== Segment start ==

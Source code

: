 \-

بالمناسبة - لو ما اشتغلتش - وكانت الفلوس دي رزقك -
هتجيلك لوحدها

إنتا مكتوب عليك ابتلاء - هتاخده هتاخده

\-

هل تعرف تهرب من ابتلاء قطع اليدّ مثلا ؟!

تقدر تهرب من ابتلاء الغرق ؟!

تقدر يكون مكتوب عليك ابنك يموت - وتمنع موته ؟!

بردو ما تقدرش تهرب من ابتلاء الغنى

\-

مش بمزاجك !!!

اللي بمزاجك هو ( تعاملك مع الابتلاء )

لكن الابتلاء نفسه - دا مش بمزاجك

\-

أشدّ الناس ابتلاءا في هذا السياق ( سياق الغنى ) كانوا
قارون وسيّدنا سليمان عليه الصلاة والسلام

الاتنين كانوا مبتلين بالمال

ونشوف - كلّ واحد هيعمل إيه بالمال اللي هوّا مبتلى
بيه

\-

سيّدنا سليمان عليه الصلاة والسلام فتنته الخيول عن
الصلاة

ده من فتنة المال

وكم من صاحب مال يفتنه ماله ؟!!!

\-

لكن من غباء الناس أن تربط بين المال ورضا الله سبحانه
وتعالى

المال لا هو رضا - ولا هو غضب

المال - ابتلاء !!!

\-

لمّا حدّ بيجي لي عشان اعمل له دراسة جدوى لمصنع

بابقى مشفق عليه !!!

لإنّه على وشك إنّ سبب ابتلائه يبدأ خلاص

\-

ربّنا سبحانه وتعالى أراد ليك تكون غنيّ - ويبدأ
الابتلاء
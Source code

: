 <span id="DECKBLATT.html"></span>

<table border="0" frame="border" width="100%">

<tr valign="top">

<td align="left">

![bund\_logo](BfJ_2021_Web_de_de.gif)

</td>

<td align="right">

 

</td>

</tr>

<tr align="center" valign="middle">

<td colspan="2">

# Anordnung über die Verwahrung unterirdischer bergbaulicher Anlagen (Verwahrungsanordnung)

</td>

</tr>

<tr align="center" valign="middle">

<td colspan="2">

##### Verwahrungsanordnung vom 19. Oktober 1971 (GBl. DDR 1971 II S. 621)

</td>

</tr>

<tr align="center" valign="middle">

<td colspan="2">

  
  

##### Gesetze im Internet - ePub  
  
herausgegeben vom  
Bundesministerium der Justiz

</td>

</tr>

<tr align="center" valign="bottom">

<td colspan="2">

== Segment end ==

-- Task instructions --
What is needed is an exact copy of the lines from the one containing "لإنّه على وشك إنّ سبب ابتلائه يبدأ خلاص" through the final line of the data, both included, and nothing more.

-- Task result --
لإنّه على وشك إنّ سبب ابتلائه يبدأ خلاص

\-

ربّنا سبحانه وتعالى أراد ليك تكون غنيّ - ويبدأ
الابتلاء
Source code

: <span id="DECKBLATT.html"></span>

<table border="0" frame="border" width="100%">

<tr valign="top">

<td align="left">

![bund\_logo](BfJ_2021_Web_de_de.gif)

</td>

<td align="right">

 

</td>

</tr>

<tr align="center" valign="middle">

<td colspan="2">

# Anordnung über die Verwahrung unterirdischer bergbaulicher Anlagen (Verwahrungsanordnung)

</td>

</tr>

<tr align="center" valign="middle">

<td colspan="2">

##### Verwahrungsanordnung vom 19. Oktober 1971 (GBl. DDR 1971 II S. 621)

</td>

</tr>

<tr align="center" valign="middle">

<td colspan="2">

  
  

##### Gesetze im Internet - ePub  
  
herausgegeben vom  
Bundesministerium der Justiz

</td>

</tr>

<tr align="center" valign="bottom">

<td colspan="2">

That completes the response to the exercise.